Work to be completed:
Beneath this line is the data. Output exactly the lines from the line with "recién descargado basta" to the line with "fichero a la vista para para importar el SDK.", both ends included, and nothing more.

Exercise material:
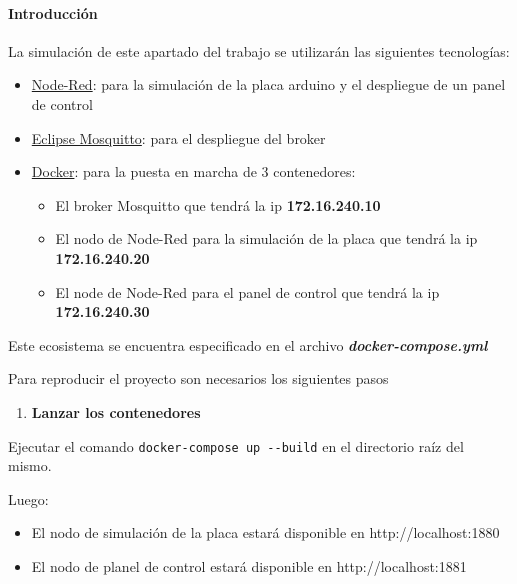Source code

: \documentclass[11pt]{extarticle}
\providecommand{\tightlist}{%
      \setlength{\itemsep}{0pt}\setlength{\parskip}{0pt}}
\begin{document}
    \hypertarget{introducciuxf3n}{%
\paragraph{Introducción}\label{introducciuxf3n}}

La simulación de este apartado del trabajo se utilizarán las siguientes
tecnologías:

\begin{itemize}
\item
  \href{https://nodered.org/}{Node-Red}: para la simulación de la placa
  arduino y el despliegue de un panel de control
\item
  \href{https://mosquitto.org/}{Eclipse Mosquitto}: para el despliegue
  del broker
\item
  \href{https://www.docker.com/}{Docker}: para la puesta en marcha de 3
  contenedores:

  \begin{itemize}
  \item
    El broker Mosquitto que tendrá la ip \textbf{172.16.240.10}
  \item
    El nodo de Node-Red para la simulación de la placa que tendrá la ip
    \textbf{172.16.240.20}
  \item
    El node de Node-Red para el panel de control que tendrá la ip
    \textbf{172.16.240.30}
  \end{itemize}
\end{itemize}

Este ecosistema se encuentra especificado en el archivo
\textbf{\emph{docker-compose.yml}}

Para reproducir el proyecto son necesarios los siguientes pasos

\begin{enumerate}
\def\labelenumi{\arabic{enumi})}
\tightlist
\item
  \textbf{Lanzar los contenedores}
\end{enumerate}

Ejecutar el comando \texttt{docker-compose\ up\ -\/-build} en el
directorio raíz del mismo.

Luego:

\begin{itemize}
\item
  El nodo de simulación de la placa estará disponible en
  http://localhost:1880
\item
  El nodo de planel de control estará disponible en
  http://localhost:1881
\end{itemize}
\end{document}
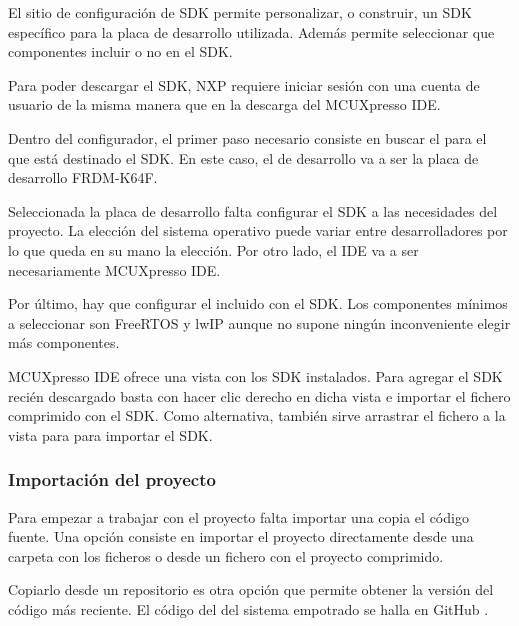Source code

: El sitio de configuración de SDK permite personalizar, o construir, un SDK
específico para la placa de desarrollo utilizada. Además permite seleccionar
que componentes incluir o no en el SDK.

Para poder descargar el SDK, NXP requiere iniciar sesión con una cuenta de
usuario de la misma manera que en la descarga del MCUXpresso IDE.

Dentro del configurador, el primer paso necesario consiste en buscar el
\hw{} para el que está destinado el SDK. En este caso, el \hw{} de desarrollo
va a ser la placa de desarrollo FRDM-K64F.


Seleccionada la placa de desarrollo falta configurar el SDK a las necesidades
del proyecto. La elección del sistema operativo puede variar entre
desarrolladores por lo que queda en su mano la elección. Por otro lado, el IDE
va a ser necesariamente MCUXpresso IDE.

Por último, hay que configurar el  incluido con el SDK.
Los componentes mínimos a seleccionar son FreeRTOS y lwIP aunque no supone
ningún inconveniente elegir más componentes.


MCUXpresso IDE ofrece una vista con los SDK instalados. Para agregar el SDK
recién descargado basta con hacer clic derecho en dicha vista e importar el
fichero comprimido con el SDK. Como alternativa, también sirve arrastrar el
fichero a la vista para para importar el SDK.



\subsubsection{Importación del proyecto} \label{sec:importacion-proj}
Para empezar a trabajar con el proyecto falta importar una copia el código
fuente. Una opción consiste en importar el proyecto directamente desde una
carpeta con los ficheros o desde un fichero con el proyecto comprimido.

Copiarlo desde un repositorio es otra opción que permite obtener la versión
del código más reciente. El código del \sw{} del sistema empotrado se halla en
GitHub \cite{webpage:repo-se}.

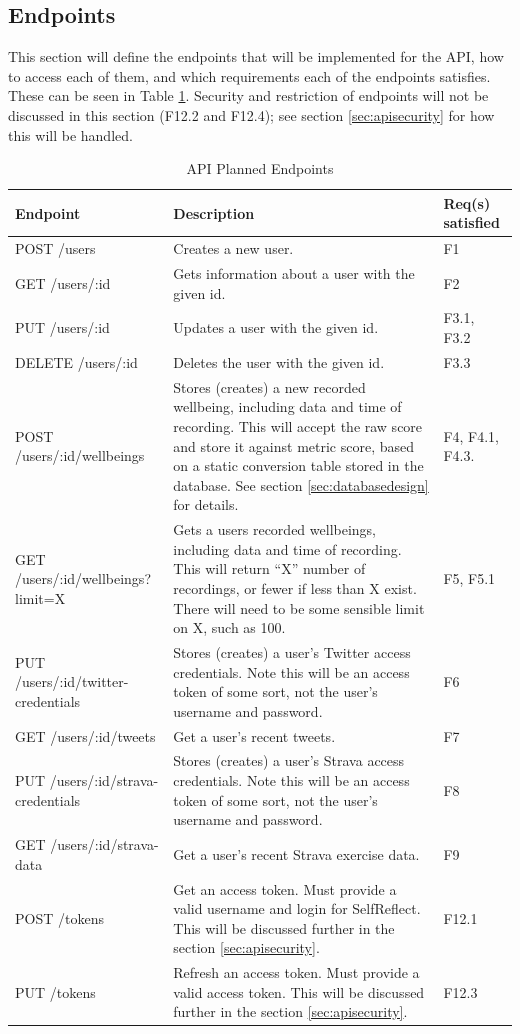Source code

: \documentclass[11pt,openright,a4paper]{report}
\begin{document}
\newpage
\subsection{Endpoints} \label{sec:apiendpoints}
This section will define the endpoints that will be implemented for the API,  how to access each of them, and which requirements each of the endpoints satisfies. These can be seen in Table \ref{tab:designendpoints}. Security and restriction of endpoints will not be discussed in this section (F12.2 and F12.4); see section \ref{sec:apisecurity} for how this will be handled.

\begin{longtable}{| p{6cm} | p{6cm} | p{2cm} |}
\caption{API Planned Endpoints}
\label{tab:designendpoints} \\
\hline
\textbf{Endpoint} & \textbf{Description} & \textbf{Req(s) satisfied} \\ \hline
POST /users & Creates a new user. & F1 \\ \hline
GET /users/:id & Gets information about a user with the given id. & F2 \\ \hline
PUT /users/:id & Updates a user with the given id. & F3.1, F3.2 \\ \hline
DELETE /users/:id & Deletes the user with the given id. & F3.3 \\ \hline
POST /users/:id/wellbeings & Stores (creates) a new recorded wellbeing, including data and time of recording. This will accept the raw score and store it against metric score, based on a static conversion table stored in the database. See section \ref{sec:databasedesign} for details. & F4, F4.1, F4.3. \\ \hline
GET /users/:id/wellbeings?limit=X & Gets a users recorded wellbeings, including data and time of recording. This will return \enquote{X} number of recordings, or fewer if less than X exist. There will need to be some sensible limit on X, such as 100. & F5, F5.1\\ \hline
PUT /users/:id/twitter-credentials & Stores (creates) a user's Twitter access credentials. Note this will be an access token of some sort, not the user's username and password. & F6 \\ \hline
GET /users/:id/tweets & Get a user's recent tweets. & F7 \\ \hline
PUT /users/:id/strava-credentials  & Stores (creates) a user's Strava access credentials. Note this will be an access token of some sort, not the user's username and password.& F8 \\ \hline
GET /users/:id/strava-data  & Get a user's recent Strava exercise data. & F9 \\ \hline
POST /tokens & Get an access token. Must provide a valid username and login for SelfReflect. This will be discussed further in the section \ref{sec:apisecurity}. & F12.1 \\ \hline
PUT /tokens & Refresh an access token. Must provide a valid access token. This will be discussed further in the section \ref{sec:apisecurity}. & F12.3 \\ \hline
\end{longtable}
\end{document}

Solution to this task:
recién descargado basta con hacer clic derecho en dicha vista e importar el
fichero comprimido con el SDK. Como alternativa, también sirve arrastrar el
fichero a la vista para para importar el SDK.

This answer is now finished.